The OpenAPI schema ("swagger") is available at http://127.0.0.1:9001/swagger/index.html when running the service locally with OpenAPI enabled. Here's a copy.

🔗 See also:

Kernel Memory Docker image

If you want to give the service a quick test, use the following command to start the Kernel Memory Service using OpenAI:

docker run -e OPENAI_API_KEY="..." -it --rm -p 9001:9001 kernelmemory/service

on Linux ARM/MacOS

docker run -e OPENAI_API_KEY="..." -it --rm -p 9001:9001 kernelmemory/service:latest-arm64

If you prefer using custom settings and services such as Azure OpenAI, Azure Document Intelligence, etc., you should create an appsettings.Development.json file overriding the default values set in appsettings.json, or using the configuration wizard included:

cd service/Service
dotnet run setup

Then run this command to start the Docker image with the configuration just created:

on Windows:

docker run --volume .\appsettings.Development.json:/app/appsettings.Production.json -it --rm -p 9001:9001 kernelmemory/service

on Linux (AMD64):

docker run --volume ./appsettings.Development.json:/app/appsettings.Production.json -it --rm -p 9001:9001 kernelmemory/service

on ARM64 / macOS:

docker run --volume ./appsettings.Development.json:/app/appsettings.Production.json -it --rm -p 9001:9001 kernelmemory/service:latest-arm64

🔗 See also:

Memory as a Service: Data Ingestion Pipelines + RAG Web Service

Depending on your scenarios, you might want to run all the code remotely through an asynchronous and scalable service, or locally inside your process.

image

If you're importing small files, and use only .NET and can block the application process while importing documents, then local-in-process execution can be fine, using the MemoryServerless described below.

However, if you are in one of these scenarios:

  • My app is written in TypeScript, Java, Rust, or some other language
  • I'd just like a web service to import data and send questions to answer
  • I'm importing big documents that can require minutes to process, and I don't want to block the user interface
  • I need memory import to run independently, supporting failures and retry logic
  • I want to define custom pipelines mixing multiple languages like Python, TypeScript, etc

then you're likely looking for a Memory Service, and you can deploy Kernel Memory as a backend service, using the default ingestion logic, or your custom workflow including steps coded in Python/TypeScript/Java/etc., leveraging the asynchronous non-blocking memory encoding process, uploading documents and asking questions using the MemoryWebClient.

image

Here you can find a complete set of instruction about how to run the Kernel Memory service.
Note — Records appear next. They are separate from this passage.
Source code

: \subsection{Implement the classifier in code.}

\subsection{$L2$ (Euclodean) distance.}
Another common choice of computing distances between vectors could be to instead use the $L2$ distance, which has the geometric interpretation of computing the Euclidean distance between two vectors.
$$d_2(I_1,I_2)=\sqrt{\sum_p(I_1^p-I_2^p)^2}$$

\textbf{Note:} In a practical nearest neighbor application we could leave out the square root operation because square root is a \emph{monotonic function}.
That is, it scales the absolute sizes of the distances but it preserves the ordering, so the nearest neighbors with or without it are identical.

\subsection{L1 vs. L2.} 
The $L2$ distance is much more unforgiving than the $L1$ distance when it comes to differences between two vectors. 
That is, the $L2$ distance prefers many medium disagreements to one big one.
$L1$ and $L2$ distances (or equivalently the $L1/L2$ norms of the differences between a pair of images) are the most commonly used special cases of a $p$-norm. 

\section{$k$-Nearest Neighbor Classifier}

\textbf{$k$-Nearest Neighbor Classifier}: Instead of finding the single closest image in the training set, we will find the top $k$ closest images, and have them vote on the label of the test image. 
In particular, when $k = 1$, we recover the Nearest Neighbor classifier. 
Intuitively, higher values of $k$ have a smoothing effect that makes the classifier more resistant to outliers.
Embedded Memory Component (aka "serverless")

Kernel Memory works and scales at best when running as an asynchronous Web Service, allowing to ingest thousands of documents and information without blocking your app.

However, Kernel Memory can also run in serverless mode, embedding MemoryServerless class instance in .NET backend/console/desktop apps in synchronous mode. Each request is processed immediately, although calling clients are responsible for handling transient errors.

image

Extensions

Kernel Memory relies on external services to run stateful pipelines, store data, handle embeddings, and generate text responses. The project includes extensions that allow customization of file storage, queues, vector stores, and LLMs to fit specific requirements.
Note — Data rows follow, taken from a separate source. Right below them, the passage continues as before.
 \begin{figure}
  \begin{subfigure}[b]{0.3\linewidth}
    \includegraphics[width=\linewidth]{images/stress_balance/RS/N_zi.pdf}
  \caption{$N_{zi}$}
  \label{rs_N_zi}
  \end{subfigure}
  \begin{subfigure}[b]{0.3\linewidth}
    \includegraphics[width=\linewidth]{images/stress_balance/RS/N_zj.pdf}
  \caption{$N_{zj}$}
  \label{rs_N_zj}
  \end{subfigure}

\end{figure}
  • AI: Azure OpenAI, OpenAI, ONNX, Ollama, Anthropic, Azure AI Document Intelligence, Azure AI Content Safety
  • Vector Store: Azure AI Search, Postgres, SQL Server, Elasticsearch, Qdrant, Redis, MongoDB Atlas, In memory store
  • File Storage: Azure Blob storage, AWS S3, MongoDB Atlas, Local disk, In memory storage
  • Ingestion pipelines: Azure Queues, RabbitMQ, In memory queues

Custom memory ingestion pipelines

Document ingestion operates as a stateful pipeline, executing steps in a defined sequence. By default, Kernel Memory employs a pipeline to extract text, chunk content, vectorize, and store data.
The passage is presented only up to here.